Records:
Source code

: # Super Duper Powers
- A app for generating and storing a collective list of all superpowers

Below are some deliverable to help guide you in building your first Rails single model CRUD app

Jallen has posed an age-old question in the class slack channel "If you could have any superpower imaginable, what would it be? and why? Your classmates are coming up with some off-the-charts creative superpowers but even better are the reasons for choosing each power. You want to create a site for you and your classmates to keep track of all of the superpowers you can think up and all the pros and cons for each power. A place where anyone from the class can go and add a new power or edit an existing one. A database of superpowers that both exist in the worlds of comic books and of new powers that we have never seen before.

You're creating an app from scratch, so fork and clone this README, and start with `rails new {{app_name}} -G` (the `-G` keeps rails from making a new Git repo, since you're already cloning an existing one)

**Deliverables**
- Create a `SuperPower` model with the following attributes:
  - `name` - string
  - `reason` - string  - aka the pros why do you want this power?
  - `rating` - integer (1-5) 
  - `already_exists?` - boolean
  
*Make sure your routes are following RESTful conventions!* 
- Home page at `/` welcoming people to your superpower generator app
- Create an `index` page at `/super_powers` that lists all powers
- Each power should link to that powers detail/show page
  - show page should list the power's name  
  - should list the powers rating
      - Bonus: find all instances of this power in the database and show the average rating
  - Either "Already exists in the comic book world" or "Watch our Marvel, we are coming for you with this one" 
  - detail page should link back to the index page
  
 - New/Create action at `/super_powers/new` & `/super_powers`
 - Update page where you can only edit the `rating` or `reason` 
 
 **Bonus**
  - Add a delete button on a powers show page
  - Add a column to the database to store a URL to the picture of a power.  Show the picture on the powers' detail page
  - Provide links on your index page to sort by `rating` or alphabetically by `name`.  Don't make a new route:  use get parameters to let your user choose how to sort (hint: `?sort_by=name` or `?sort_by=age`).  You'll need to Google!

Your objective:
Copy out each line of the data in which the word "this" appears.

Reply to the exercise:
You're creating an app from scratch, so fork and clone this README, and start with `rails new {{app_name}} -G` (the `-G` keeps rails from making a new Git repo, since you're already cloning an existing one)
  - `reason` - string  - aka the pros why do you want this power?
      - Bonus: find all instances of this power in the database and show the average rating
  - Either "Already exists in the comic book world" or "Watch our Marvel, we are coming for you with this one" 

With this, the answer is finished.